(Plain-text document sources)
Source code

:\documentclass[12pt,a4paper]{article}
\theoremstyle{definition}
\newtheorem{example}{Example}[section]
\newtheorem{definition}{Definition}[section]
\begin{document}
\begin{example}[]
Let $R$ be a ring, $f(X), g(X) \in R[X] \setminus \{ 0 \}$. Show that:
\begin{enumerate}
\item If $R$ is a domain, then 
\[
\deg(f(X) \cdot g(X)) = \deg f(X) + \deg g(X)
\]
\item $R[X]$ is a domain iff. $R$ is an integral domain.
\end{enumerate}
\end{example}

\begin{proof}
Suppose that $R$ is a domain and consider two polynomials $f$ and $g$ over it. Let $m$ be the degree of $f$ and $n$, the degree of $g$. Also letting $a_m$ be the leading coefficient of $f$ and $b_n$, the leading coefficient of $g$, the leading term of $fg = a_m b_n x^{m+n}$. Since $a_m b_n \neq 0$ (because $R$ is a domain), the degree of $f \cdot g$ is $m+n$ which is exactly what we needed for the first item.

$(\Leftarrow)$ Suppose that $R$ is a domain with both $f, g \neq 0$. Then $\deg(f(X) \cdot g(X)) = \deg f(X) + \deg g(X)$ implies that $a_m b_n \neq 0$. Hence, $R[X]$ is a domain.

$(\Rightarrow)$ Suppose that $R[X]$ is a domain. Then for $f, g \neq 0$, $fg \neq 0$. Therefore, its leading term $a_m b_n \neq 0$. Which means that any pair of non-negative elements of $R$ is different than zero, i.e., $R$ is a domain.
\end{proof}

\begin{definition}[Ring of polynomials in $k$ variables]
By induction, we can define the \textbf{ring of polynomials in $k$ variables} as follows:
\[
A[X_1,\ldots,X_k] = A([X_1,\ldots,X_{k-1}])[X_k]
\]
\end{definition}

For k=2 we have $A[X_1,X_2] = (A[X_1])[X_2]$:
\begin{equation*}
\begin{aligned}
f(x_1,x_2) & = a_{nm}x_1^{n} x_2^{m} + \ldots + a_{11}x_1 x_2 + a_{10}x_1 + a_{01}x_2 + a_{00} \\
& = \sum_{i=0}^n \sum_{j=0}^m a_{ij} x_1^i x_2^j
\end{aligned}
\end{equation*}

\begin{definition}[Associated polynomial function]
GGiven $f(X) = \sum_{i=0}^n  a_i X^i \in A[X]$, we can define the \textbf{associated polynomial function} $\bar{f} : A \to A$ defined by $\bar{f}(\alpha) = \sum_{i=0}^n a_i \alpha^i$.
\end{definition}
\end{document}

* [Assignment]:
All lines in the records with the string "domain" should be copied out.

* [Response]:
\item If $R$ is a domain, then 
\item $R[X]$ is a domain iff. $R$ is an integral domain.
Suppose that $R$ is a domain and consider two polynomials $f$ and $g$ over it. Let $m$ be the degree of $f$ and $n$, the degree of $g$. Also letting $a_m$ be the leading coefficient of $f$ and $b_n$, the leading coefficient of $g$, the leading term of $fg = a_m b_n x^{m+n}$. Since $a_m b_n \neq 0$ (because $R$ is a domain), the degree of $f \cdot g$ is $m+n$ which is exactly what we needed for the first item.
$(\Leftarrow)$ Suppose that $R$ is a domain with both $f, g \neq 0$. Then $\deg(f(X) \cdot g(X)) = \deg f(X) + \deg g(X)$ implies that $a_m b_n \neq 0$. Hence, $R[X]$ is a domain.
$(\Rightarrow)$ Suppose that $R[X]$ is a domain. Then for $f, g \neq 0$, $fg \neq 0$. Therefore, its leading term $a_m b_n \neq 0$. Which means that any pair of non-negative elements of $R$ is different than zero, i.e., $R$ is a domain.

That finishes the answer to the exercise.